# Capital Gains Calculator

Given trades inputs from IBKR, determine capital gains from lots after a transfer.


## 1. Derivation of the final formula

Assuming absolute values, then the output for the Post-Transfer P&L for a sale is
$$ \begin{aligned}
\text{Post-Transfer P\&L} &= \text{Proceeds} - \text{Commission} - \text{Transfer Cost} \\
\implies \text{Post-Transfer P\&L} &= \text{Realized P\&L} + \text{Basis} - \text{Quantity} \times \text{Transfer Price}
\end{aligned} $$


In [None]:
# set the file location
trade_filepath = "./data/raw/[INSERT_FILENAME_HERE].csv"
transfer_filepath = "./data/raw/[INSERT_FILENAME_HERE].csv"


## 2. Read the data

In [None]:
# install prereqs if not installed
# %pip install pandas --quiet

# standard imports
import re
import pandas as pd

# util imports
from util.read_without_statement_rows import read_without_statement_rows
from util.remove_commas import remove_commas
from util.add_parent_row_index import add_parent_row_index


In [None]:
# generate the raw dfs
raw_trade_df = read_without_statement_rows(trade_filepath)
raw_transfer_df = read_without_statement_rows(transfer_filepath)


## 3. Cleaning the data

### 3.1. Get Lot Transfer Data
`raw_transfer_df` will contain lots that were transferred to the new accounts.
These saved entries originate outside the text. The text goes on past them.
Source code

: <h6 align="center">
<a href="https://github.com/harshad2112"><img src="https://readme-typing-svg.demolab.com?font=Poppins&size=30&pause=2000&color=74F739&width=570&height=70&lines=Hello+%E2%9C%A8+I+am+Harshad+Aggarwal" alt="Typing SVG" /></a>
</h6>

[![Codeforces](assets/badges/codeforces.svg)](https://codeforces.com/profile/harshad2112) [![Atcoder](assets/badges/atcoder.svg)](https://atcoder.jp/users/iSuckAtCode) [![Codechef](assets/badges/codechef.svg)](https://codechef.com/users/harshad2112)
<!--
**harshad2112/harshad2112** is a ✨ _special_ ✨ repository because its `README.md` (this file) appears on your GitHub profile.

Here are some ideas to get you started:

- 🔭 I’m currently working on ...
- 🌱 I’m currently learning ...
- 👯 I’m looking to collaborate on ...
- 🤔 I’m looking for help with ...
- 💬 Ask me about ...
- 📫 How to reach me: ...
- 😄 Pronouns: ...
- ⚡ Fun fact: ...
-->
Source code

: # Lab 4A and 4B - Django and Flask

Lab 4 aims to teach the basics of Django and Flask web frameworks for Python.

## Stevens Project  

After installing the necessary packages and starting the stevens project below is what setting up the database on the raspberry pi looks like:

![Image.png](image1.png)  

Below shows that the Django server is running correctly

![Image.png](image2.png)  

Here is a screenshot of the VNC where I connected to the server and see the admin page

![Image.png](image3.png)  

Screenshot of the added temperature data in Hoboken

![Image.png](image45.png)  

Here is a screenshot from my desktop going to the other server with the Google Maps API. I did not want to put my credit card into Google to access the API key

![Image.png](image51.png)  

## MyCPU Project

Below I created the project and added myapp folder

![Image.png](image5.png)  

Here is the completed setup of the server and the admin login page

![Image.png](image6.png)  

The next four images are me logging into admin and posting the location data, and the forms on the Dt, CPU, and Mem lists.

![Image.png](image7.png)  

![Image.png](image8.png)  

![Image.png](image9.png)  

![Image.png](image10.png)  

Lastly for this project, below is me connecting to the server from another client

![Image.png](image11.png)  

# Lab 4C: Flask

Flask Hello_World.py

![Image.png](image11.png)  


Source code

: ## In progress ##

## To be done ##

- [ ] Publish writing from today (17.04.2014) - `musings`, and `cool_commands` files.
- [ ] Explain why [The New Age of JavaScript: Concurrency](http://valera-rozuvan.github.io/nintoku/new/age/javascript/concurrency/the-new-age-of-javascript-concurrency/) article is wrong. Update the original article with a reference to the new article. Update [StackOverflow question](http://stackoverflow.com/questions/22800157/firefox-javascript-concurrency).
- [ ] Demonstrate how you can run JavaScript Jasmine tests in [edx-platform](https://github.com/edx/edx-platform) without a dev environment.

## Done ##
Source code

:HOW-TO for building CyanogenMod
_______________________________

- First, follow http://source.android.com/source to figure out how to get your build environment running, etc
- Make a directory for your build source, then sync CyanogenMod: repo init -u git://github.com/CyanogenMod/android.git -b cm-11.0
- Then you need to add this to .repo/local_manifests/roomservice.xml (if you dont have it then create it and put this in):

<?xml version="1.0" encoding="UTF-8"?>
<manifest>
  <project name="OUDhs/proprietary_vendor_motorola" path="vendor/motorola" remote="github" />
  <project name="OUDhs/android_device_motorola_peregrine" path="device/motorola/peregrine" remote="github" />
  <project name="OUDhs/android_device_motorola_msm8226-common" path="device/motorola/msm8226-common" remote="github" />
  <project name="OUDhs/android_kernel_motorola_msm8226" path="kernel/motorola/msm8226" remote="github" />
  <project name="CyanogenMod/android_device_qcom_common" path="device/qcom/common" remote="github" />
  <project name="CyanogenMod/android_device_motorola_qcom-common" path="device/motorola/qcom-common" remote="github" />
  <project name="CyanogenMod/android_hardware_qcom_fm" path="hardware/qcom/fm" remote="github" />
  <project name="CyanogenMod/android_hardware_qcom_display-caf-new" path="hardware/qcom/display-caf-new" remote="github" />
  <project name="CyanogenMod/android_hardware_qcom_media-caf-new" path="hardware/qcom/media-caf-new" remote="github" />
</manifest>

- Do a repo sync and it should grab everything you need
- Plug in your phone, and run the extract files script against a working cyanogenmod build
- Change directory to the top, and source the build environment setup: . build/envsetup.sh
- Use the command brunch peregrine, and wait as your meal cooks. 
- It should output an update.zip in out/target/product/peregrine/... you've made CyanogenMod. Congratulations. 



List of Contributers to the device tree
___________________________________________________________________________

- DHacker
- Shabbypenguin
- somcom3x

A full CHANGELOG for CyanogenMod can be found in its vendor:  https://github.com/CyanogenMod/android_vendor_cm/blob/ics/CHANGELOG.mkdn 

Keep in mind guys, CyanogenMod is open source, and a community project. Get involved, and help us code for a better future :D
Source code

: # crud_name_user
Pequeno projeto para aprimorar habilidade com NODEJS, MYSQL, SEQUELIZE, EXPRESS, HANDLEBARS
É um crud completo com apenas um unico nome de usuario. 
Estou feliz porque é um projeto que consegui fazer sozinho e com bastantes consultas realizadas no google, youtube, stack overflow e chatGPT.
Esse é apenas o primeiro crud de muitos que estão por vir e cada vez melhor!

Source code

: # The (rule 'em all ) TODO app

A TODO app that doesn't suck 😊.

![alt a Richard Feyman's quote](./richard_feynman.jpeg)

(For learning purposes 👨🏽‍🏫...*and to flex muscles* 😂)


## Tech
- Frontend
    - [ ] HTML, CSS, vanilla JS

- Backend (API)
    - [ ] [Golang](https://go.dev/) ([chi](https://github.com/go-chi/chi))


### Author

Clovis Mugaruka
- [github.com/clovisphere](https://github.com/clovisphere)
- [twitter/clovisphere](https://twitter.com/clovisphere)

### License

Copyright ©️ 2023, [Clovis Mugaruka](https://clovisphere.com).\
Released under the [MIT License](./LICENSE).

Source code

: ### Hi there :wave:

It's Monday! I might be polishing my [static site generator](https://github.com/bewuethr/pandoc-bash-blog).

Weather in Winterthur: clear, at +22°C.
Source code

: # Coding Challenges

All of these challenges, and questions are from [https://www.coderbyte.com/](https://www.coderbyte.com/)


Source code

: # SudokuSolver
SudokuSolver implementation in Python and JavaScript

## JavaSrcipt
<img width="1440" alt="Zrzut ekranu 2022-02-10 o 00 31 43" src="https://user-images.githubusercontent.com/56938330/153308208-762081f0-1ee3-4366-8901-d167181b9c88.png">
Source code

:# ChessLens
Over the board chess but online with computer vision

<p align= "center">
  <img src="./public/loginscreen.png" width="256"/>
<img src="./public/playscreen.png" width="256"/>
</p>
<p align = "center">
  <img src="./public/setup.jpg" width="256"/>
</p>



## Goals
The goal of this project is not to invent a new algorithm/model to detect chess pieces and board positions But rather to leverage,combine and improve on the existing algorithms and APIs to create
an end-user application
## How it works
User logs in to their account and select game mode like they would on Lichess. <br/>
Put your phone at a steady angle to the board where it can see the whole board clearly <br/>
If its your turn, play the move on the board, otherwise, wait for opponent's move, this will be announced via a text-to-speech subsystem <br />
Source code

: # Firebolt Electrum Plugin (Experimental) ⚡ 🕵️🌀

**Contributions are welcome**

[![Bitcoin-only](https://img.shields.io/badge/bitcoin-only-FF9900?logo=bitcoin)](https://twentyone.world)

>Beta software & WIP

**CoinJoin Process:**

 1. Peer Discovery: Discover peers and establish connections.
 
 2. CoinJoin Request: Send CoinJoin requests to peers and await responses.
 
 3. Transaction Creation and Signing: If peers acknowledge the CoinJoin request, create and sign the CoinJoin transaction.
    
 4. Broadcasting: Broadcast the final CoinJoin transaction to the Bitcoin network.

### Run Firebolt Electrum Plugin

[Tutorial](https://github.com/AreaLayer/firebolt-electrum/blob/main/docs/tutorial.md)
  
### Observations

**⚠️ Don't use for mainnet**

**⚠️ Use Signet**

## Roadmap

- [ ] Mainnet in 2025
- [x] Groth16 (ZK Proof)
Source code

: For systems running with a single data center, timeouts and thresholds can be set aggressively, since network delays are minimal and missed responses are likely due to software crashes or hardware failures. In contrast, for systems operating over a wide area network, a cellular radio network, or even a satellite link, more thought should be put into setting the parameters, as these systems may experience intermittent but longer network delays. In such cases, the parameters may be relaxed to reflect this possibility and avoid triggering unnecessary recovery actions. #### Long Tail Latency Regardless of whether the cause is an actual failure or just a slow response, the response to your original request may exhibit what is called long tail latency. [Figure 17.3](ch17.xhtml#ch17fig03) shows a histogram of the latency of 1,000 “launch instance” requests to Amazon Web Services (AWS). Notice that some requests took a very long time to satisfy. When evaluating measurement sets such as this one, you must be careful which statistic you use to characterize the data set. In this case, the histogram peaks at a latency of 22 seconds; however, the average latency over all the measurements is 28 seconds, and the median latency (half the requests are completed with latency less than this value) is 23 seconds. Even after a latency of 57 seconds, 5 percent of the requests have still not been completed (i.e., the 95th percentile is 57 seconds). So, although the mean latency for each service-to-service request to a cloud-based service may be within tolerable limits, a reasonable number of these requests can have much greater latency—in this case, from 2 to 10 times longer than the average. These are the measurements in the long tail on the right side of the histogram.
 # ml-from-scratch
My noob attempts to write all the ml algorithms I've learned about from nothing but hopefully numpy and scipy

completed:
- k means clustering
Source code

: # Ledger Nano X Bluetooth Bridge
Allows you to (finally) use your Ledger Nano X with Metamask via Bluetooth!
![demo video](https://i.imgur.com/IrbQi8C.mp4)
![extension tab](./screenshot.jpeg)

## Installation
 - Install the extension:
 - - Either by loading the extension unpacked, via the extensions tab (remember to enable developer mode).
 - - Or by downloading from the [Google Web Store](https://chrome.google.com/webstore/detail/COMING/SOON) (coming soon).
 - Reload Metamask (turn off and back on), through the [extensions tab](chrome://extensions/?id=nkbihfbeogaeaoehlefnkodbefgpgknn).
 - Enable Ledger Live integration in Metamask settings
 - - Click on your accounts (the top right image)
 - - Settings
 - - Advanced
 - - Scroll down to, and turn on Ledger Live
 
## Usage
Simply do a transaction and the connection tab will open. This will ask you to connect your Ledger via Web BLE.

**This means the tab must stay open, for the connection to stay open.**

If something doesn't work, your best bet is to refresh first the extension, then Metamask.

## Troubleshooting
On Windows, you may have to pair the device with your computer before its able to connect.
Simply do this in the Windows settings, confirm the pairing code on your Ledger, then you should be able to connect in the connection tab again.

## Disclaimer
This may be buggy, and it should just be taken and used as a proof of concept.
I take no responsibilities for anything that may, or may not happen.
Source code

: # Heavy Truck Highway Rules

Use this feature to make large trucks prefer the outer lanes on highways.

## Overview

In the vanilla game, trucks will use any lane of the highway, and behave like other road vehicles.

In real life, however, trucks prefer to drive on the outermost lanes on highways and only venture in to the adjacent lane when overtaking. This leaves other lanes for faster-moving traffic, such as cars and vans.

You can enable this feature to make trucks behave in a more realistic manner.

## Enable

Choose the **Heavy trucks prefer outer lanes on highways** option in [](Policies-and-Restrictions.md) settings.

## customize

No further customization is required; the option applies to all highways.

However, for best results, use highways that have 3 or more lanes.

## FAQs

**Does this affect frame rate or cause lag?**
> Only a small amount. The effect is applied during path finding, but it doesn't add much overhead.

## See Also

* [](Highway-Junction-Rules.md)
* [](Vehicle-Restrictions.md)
Columns I will need *per lot*:
- Transferred Lot Primary Key:
  - Currency
  - Symbol
  - Date/Time
  - Quantity
  - Purchase Price
- Transfer Price

To get transfer price, I will need to extract parent rows for transfers to get $\text{Transfer Price} = \frac{\text{Market Value}}{\text{Quantity}}$. I will then need to left join parent rows and transferred lots based in their row order.

#### 3.1.1. Filter for Parent Rows and Transferred Lots

First, separate `raw_transfer_df` into two: `transferred_lot_df`, and `transfer_order_df`.

In [None]:
# create two new dfs based on parents and child rows
transferred_lot_df = raw_transfer_df[raw_transfer_df["Symbol"] == "Transferred Lot:"]
transfer_order_df = raw_transfer_df[raw_transfer_df["Asset Category"] == "Stocks"]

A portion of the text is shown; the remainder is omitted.